Really, there are three tiers to Huntington’s moves this winter. Going from most to least dramatic, we’ve got the rotation makeover, the Barmes and Barajas signings, and the corner infield tweaks. That we can rank those three sets of moves thusly gives us some insight into what Huntington’s plans this winter were. Huntington can claim that he didn’t need to add a second starter after Erik Bedard all he wants, the reality is that the Pirates apparently pressed hard on Edwin Jackson and were presumably willing to do the same for Roy Oswalt and then went out and did what they needed to do to get AJ Burnett into camp. The Pirates’ staff in 2011 was a strange pitching staff; some guys leaned heavily on groundballs and some guys didn’t, but they all managed to find some weird in-between success for a big chunk of the year. There wasn’t one unifying theme to the staff, I didn’t think. You could argue that groundballs were important, but really, only Charlie Morton got a ton of grounders. You could say they stressed control, but Morton and James McDonald walked a ton of guys. Something worked, though it’s not easy to pinpoint what. That’s a problem; the bubble burst late in the 2011 season and there’s no reason to think that the early-season success from last year would be replicable.
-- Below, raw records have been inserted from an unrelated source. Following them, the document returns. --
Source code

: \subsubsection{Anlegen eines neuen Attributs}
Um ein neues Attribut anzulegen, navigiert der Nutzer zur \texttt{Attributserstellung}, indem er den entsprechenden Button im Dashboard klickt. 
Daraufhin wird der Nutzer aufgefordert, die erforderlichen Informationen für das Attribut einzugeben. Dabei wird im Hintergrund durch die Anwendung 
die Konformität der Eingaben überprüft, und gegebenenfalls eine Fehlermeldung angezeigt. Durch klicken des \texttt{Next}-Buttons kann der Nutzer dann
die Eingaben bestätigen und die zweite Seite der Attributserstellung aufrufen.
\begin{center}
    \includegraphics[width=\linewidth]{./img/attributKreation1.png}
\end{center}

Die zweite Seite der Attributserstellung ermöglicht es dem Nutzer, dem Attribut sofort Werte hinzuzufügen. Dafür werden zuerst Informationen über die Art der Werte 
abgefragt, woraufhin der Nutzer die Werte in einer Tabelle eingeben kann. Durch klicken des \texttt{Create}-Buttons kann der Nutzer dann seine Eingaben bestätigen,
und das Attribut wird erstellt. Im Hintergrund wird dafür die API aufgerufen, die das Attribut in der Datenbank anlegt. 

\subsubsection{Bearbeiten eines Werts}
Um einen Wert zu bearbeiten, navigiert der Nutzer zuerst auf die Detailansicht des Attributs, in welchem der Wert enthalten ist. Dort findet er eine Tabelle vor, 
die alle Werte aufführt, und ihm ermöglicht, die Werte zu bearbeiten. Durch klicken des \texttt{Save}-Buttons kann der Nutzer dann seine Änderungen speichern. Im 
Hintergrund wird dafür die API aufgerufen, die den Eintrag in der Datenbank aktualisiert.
To rectify that, the Pirates did the best they could to add strikeouts to the rotation. They got a bargain on Bedard because of his injury problems and they got Burnett because of his salary and his ugly numbers in New York. Both have risk associated with them, but now the Pirates (at their healthiest) have three strikeout pitchers in their rotation, plus one real groundball pitcher. That only leaves Karstens, who’s neither a groundballer nor a strikeout pitcher, as a tweener-style pitcher in the rotation. Last year, the Pirates hoped their pitching staff would keep them in games. This year, it’s fair for them to hope the pitchers will win some games for them. 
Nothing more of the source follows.